[Saved data entries]:
<<<<

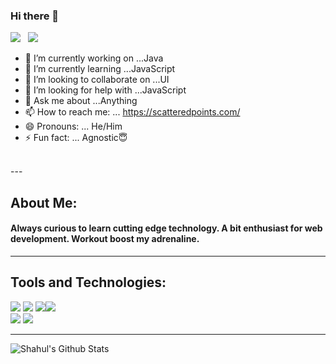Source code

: ### Hi there 👋

[![](https://img.shields.io/badge/LinkedIn-Shahul%20Hameed-blue?logo=Linkedin&logoColor=blue&labelColor=black)](https://www.linkedin.com/in/shahul-hameed/) &nbsp;
[![](https://img.shields.io/badge/Gmail-shahul.dell2010%40gmail.com-red?logo=Gmail&logoColor=Red&labelColor=black)](mailto:shahul.dell2010@gmail.com)

<!--
**Shahul11/Shahul11** is a ✨ _special_ ✨ repository because its `README.md` (this file) appears on your GitHub profile. 

Here are some ideas to get you started: -->

- 🔭 I’m currently working on ...Java
- 🌱 I’m currently learning ...JavaScript
- 👯 I’m looking to collaborate on ...UI
- 🤔 I’m looking for help with ...JavaScript
- 💬 Ask me about ...Anything
- 📫 How to reach me: ...  https://scatteredpoints.com/
- 😄 Pronouns: ... He/Him
- ⚡ Fun fact: ...  Agnostic😇
</br>
---

## About Me:
#### Always curious to learn cutting edge technology. A bit enthusiast for web development. Workout boost my adrenaline.

---
## Tools and Technologies:
![](https://img.icons8.com/color/72/java-coffee-cup-logo.png) ![](https://img.icons8.com/color/72/selenium-test-automation.png) ![](https://img.icons8.com/color/72/jenkins.png)![](https://img.icons8.com/color/72/python.png)</br>
![](https://img.icons8.com/color/72/postgreesql.png) ![](https://img.icons8.com/color/96/000000/microsoft-sql-server.png)

---
<img align="left" alt="Shahul's Github Stats" src="https://github-readme-stats.shahul11.vercel.app/api?username=shahul11&show_icons=true&hide_border=true" />
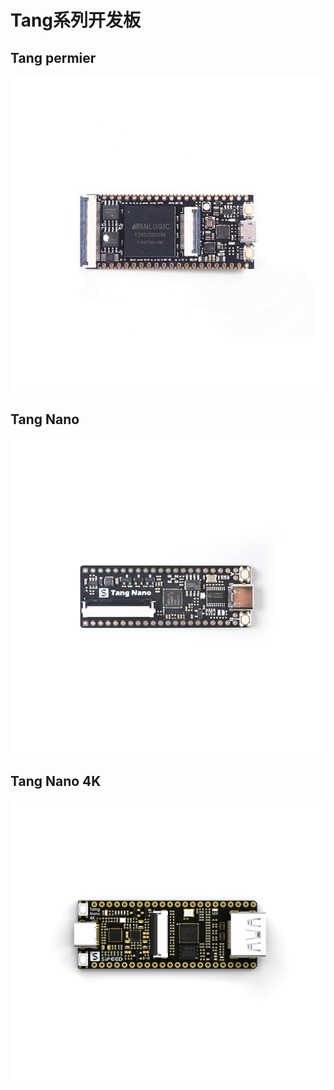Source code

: # Tang系列开发板

## Tang permier 

[![Tang permier](./../../assets/Tang/permier/Tang_permier.jpg)](./Tang-primer/Tang-primer.md)

## Tang Nano

[![Tang Nano](./../../assets/Tang/Nano/Tang_Nano.jpg)]()

## Tang Nano 4K

[![Tang Nano 4K](./../../assets/Tang/Nano_4K/Nano_4K.png)](./Tang-Nano-4K/Nano-4K.md)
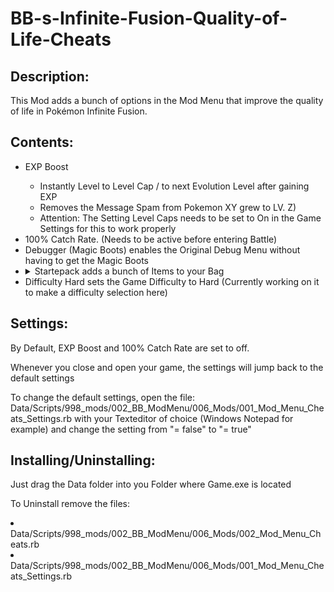 # BB-s-Infinite-Fusion-Quality-of-Life-Cheats

## Description:

<p>This Mod adds a bunch of options in the Mod Menu that improve the quality of life in Pokémon Infinite Fusion.</p>

## Contents:

<ul>
  <li>EXP Boost</li>
  <ul>
    <li> Instantly Level to Level Cap / to next Evolution Level after gaining EXP</li>
    <li> Removes the Message Spam from Pokemon XY grew to LV. Z)</li>
    <li> Attention: The Setting Level Caps needs to be set to On in the Game Settings for this to work properly </li>
  </ul>
  <li>100% Catch Rate. (Needs to be active before entering Battle)</li>
  <li>Debugger (Magic Boots) enables the Original Debug Menu without having to get the Magic Boots</li>
  <li> <details>
    <summary>Startepack adds a bunch of Items to your Bag</summary>
  <ul>
    <li>999 Rare Candies</li>
    <li>999 Poké/Great/Ultra/Quickballs</li>
    <li>999 Max Repel</li>
    <li>Teleporter (Only Works after 3 Gym Badge or when Debugger is enabled)</li>
    <li>Lantern (Acts as Flash)</li>
    <li>10 Evolution Stones each/li>
    <li>Itemfinder</li>
    <li>100 Escape Rope</li>
    <li>10 Sooth Bell</li>
    <li>10 PP Max</li>
    <li>Infinite Reverser</li>
    <li>Infinite Splicer</li>
    </ul>
  </details>
  </li> 
  <li>Difficulty Hard sets the Game Difficulty to Hard (Currently working on it to make a difficulty selection here)</li>
</ul>

## Settings:

<P>By Default, EXP Boost and 100% Catch Rate are set to off.</P>
<P>Whenever you close and open your game, the settings will jump back to the default settings</P>
<P>To change the default settings, open the file: Data/Scripts/998_mods/002_BB_ModMenu/006_Mods/001_Mod_Menu_Cheats_Settings.rb with your Texteditor of choice (Windows Notepad for example) and change the setting from "= false" to "= true"</P>

## Installing/Uninstalling:
<p>Just drag the Data folder into you Folder where Game.exe is located</p>
<p>To Uninstall remove the files:</p>
<li>Data/Scripts/998_mods/002_BB_ModMenu/006_Mods/002_Mod_Menu_Cheats.rb</li>
<li>Data/Scripts/998_mods/002_BB_ModMenu/006_Mods/001_Mod_Menu_Cheats_Settings.rb</li>
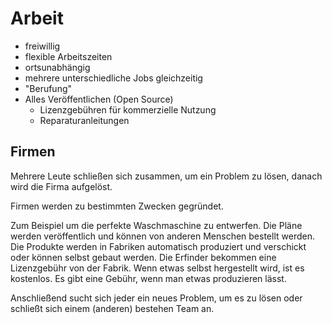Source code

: # Arbeit

- freiwillig
- flexible Arbeitszeiten
- ortsunabhängig
- mehrere unterschiedliche Jobs gleichzeitig
- "Berufung"
- Alles Veröffentlichen (Open Source)
    + Lizenzgebühren für kommerzielle Nutzung
    + Reparaturanleitungen

## Firmen

Mehrere Leute schließen sich zusammen, um ein Problem zu lösen, danach wird die Firma aufgelöst. 

Firmen werden zu bestimmten Zwecken gegründet. 

Zum Beispiel um die perfekte Waschmaschine zu entwerfen. Die Pläne werden veröffentlich und können von anderen Menschen bestellt werden. Die Produkte werden in Fabriken automatisch produziert und verschickt oder können selbst gebaut werden. Die Erfinder bekommen eine Lizenzgebühr von der Fabrik. Wenn etwas selbst hergestellt wird, ist es kostenlos. Es gibt eine Gebühr, wenn man etwas produzieren lässt.

Anschließend sucht sich jeder ein neues Problem, um es zu lösen oder schließt sich einem (anderen) bestehen Team an.
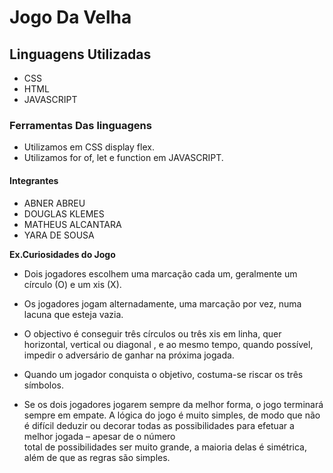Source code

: # Jogo Da Velha 

## Linguagens Utilizadas

- CSS
- HTML
- JAVASCRIPT

### Ferramentas Das linguagens

- Utilizamos em CSS display flex.
- Utilizamos for of, let e function em JAVASCRIPT.


#### Integrantes

- ABNER ABREU
- DOUGLAS KLEMES
- MATHEUS ALCANTARA
- YARA DE SOUSA


**Ex.Curiosidades do Jogo** 

- Dois jogadores escolhem uma marcação cada um, geralmente um círculo (O) e um xis (X).

- Os jogadores jogam alternadamente, uma marcação por vez, numa lacuna que esteja vazia.

- O objectivo é conseguir três círculos ou três xis em linha, quer horizontal, vertical ou diagonal , e ao mesmo tempo,      quando possível, impedir o adversário de ganhar na próxima jogada.

- Quando um jogador conquista o objetivo, costuma-se riscar os três símbolos.

- Se os dois jogadores jogarem sempre da melhor forma, o jogo terminará sempre em empate. A lógica do jogo é muito simples, de modo que não é difícil deduzir ou decorar todas as possibilidades para efetuar a melhor jogada – apesar de o número   
 total de possibilidades ser muito grande, a maioria delas é simétrica, além de que as regras  são simples.







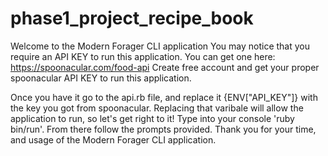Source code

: # phase1_project_recipe_book
Welcome to the Modern Forager CLI application
You may notice that you require an API KEY to run this application. 
You can get one here: https://spoonacular.com/food-api
Create free account and get your proper spoonacular API KEY to run this application.

Once you have it go to the api.rb file, and replace it {ENV["API_KEY"]} with the key you got from spoonacular. 
Replacing that varibale will allow the application to run, so let's get right to it!
Type into your console 'ruby bin/run'. From there follow the prompts provided. 
Thank you for your time, and usage of the Modern Forager CLI application.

>>>>

[What you need to do]:
Your response should be the lines of the entries above that include the string "marcação".

[Response]:
- Dois jogadores escolhem uma marcação cada um, geralmente um círculo (O) e um xis (X).
- Os jogadores jogam alternadamente, uma marcação por vez, numa lacuna que esteja vazia.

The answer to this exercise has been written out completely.